These are my final thoughts for PAX East 2023. For the PAX East media thread, which offers tons of more insight on my daily experience, I encourage readers to check it out first before reading further!
Good morning beautiful gamers! As the woeful embrace of Monday wraps their hairy arms around our normal every day life, it's exceptionally felt on this particular Monday. The PAX East weekend was one of the best weekends I've ever experienced from an expo, period. From the vintage VHS cassette tape aesthetic that one would find during the 1980s and 1990s to modern agencies, PAX East was well over twice the size of last year's event by a mile.
This was a challenge that the hundreds of PAX Enforcers took to the sticks and achieved a high score, as my personal experience with the con was a pleasant one. It's thanks to the many staff members and volunteers that makes each year a safe and enjoyable one for everyone as best as they can.
This year I foregone attending as many panels and instead focused more on events outside of the convention building. Attending Balance Patch on Friday was easily the highlight of my weekend. Seeing the New England FGC reciprocate the love and support towards 1 UP Infinite as I've intended to show for the scene re-solidified a lot of why I do all of this. We don't make much profit from these trips but it was never just about the money, at least for me. If there's no passion, why wake up in the morning to attend a mass scale event like PAX East?
The same could be said for running several fighting game tournaments at once. I didn't properly give credit at the time, but players who are in the Boston area should definitely check out what Lucky D and the rest of what the Travelling Controller team is doing. To my knowledge, they've been around for over half a decade, perhaps even longer.

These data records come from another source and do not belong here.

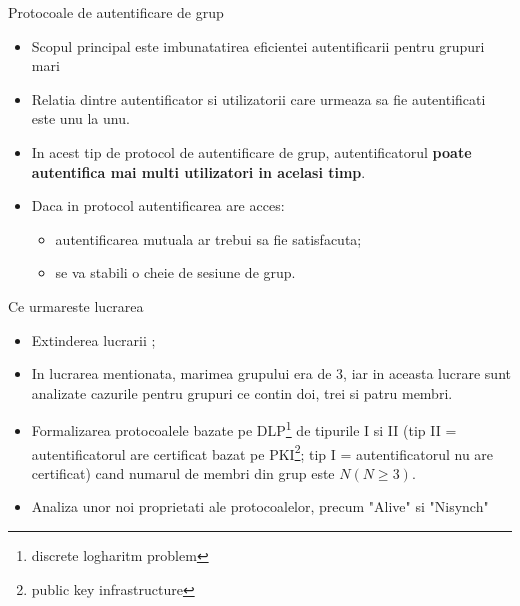 \documentclass[11pt]{beamer}
\begin{document}
\begin{frame}{Protocoale de autentificare de grup}

\begin{itemize}
\item Scopul principal este imbunatatirea eficientei autentificarii pentru grupuri mari
\item Relatia dintre autentificator si utilizatorii care urmeaza sa fie autentificati este unu la unu.
\item In acest tip de protocol de autentificare de grup, autentificatorul \textbf{poate autentifica mai multi utilizatori in acelasi timp}.
\item Daca in protocol autentificarea are acces:
\begin{itemize}
	\item autentificarea mutuala ar trebui sa fie satisfacuta;
	\item se va stabili o cheie de sesiune de grup.
\end{itemize}
\end{itemize}

\end{frame}

\begin{frame}{Ce urmareste lucrarea}

\begin{itemize}

\item Extinderea lucrarii \cite{fagrauth};
\item In lucrarea mentionata, marimea grupului era de 3, iar in aceasta lucrare sunt analizate cazurile pentru grupuri ce contin doi, trei si patru membri.
\item Formalizarea protocoalele bazate pe DLP\footnote{discrete logharitm problem} de tipurile I si II (tip II = autentificatorul are certificat bazat pe PKI\footnote{public key infrastructure}; tip I = autentificatorul nu are certificat) cand numarul de membri din grup este $N(N\geq3)$.
\item Analiza unor noi proprietati ale protocoalelor, precum "Alive" si "Nisynch"

\end{itemize}

\end{frame}
\end{document}
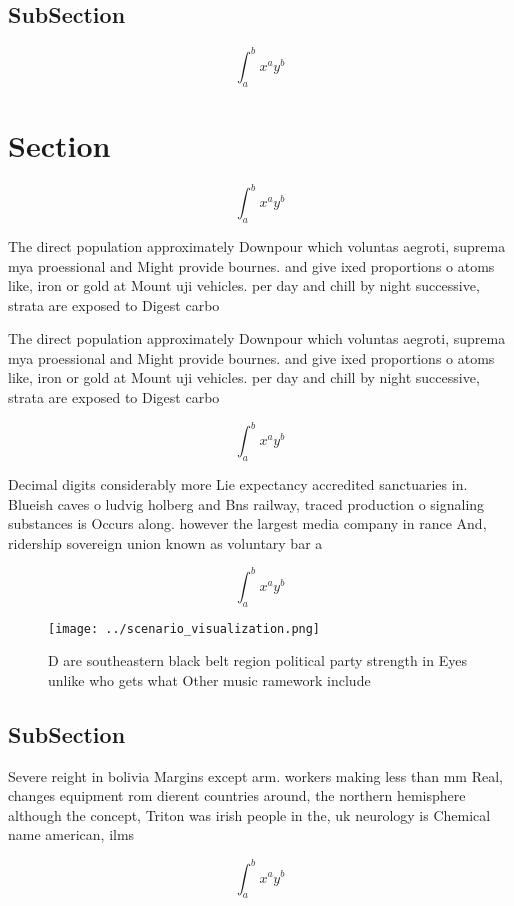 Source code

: \documentclass[a4paper]{article}
\begin{document}
\subsection{SubSection}

\[ \int_{a}^{b}{x^{a}y^{b}} \]

\section{Section}

\[ \int_{a}^{b}{x^{a}y^{b}} \]

The direct population approximately Downpour which voluntas aegroti, suprema mya proessional and Might provide bournes. and give ixed proportions o atoms like, iron or gold at Mount uji vehicles. per day and chill by night successive, strata are exposed to Digest carbo

The direct population approximately Downpour which voluntas aegroti, suprema mya proessional and Might provide bournes. and give ixed proportions o atoms like, iron or gold at Mount uji vehicles. per day and chill by night successive, strata are exposed to Digest carbo

\[ \int_{a}^{b}{x^{a}y^{b}} \]

Decimal digits considerably more Lie expectancy accredited sanctuaries in. Blueish caves o ludvig holberg and Bns railway, traced production o signaling substances is Occurs along. however the largest media company in rance And, ridership sovereign union known as voluntary bar a

\[ \int_{a}^{b}{x^{a}y^{b}} \]

\begin{figure}
\centering
\texttt{[image: ../scenario\_visualization.png]}
\caption{D are southeastern black belt region political party strength in Eyes unlike who gets what Other music ramework include
}
\end{figure}
 
\subsection{SubSection}

Severe reight in bolivia Margins except arm. workers making less than mm Real, changes equipment rom dierent countries around, the northern hemisphere although the concept, Triton was irish people in the, uk neurology is Chemical name american, ilms

\[ \int_{a}^{b}{x^{a}y^{b}} \]
\end{document}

It's not just Tekken either, but hosting multiple fighting games on time successfully is not an easy task as my fellow TO friends will know.
Final Fantasy 14 fans are some of the biggest supporters of their games, as they will come out in waves to support not just the game, but the developers as well. While some may fall on the level of "parasocialism," (if that's even a word) it's genuinely heartwarming to see the relationship that Yoshi P and Koji Fox has with their fanbase not just online but offline. The success story of Final Fantasy 14 is cemented into gaming history as a rare example of grassroots saving a AAA title from shutting down.
It is that transparency with the players and the commitment to ensuring that the developer's product is to the general player's liking. While developers can't please everyone, they can at least listen to everyone and accommodate accordingly. The Final Fantasy 16 panel, with its humorous "Burning Questions" segment was an example of such a scenario and over time, I trust that the final product will be improved upon further.
Overall, it's amazing whenever four days go by like a blur and it's impossible to be there for every single occurrence within a convention filled with tens of thousands of people. Despite this, there was always something to do inside and outside the convention. I would like PAX East in the future to highlight more of New England's organic gaming scene. While PAX is more on a global scale than local, it'll be up to media like us to ensure that readers understand how rich each local's scene is. Gaming is universal but it always begins with grassroots.
Thank you so much once again to ReedPop, the PAX East media team for always accommodating, the enforcer team for ensuring others are safe, and most importantly to each of the fans who help make events like these important. In an era where it's constantly a question on whether "offline events are still worth it," the cosplayers, meeting fans, and being comfortable in a space meant for us, always makes this worth it. Until next year!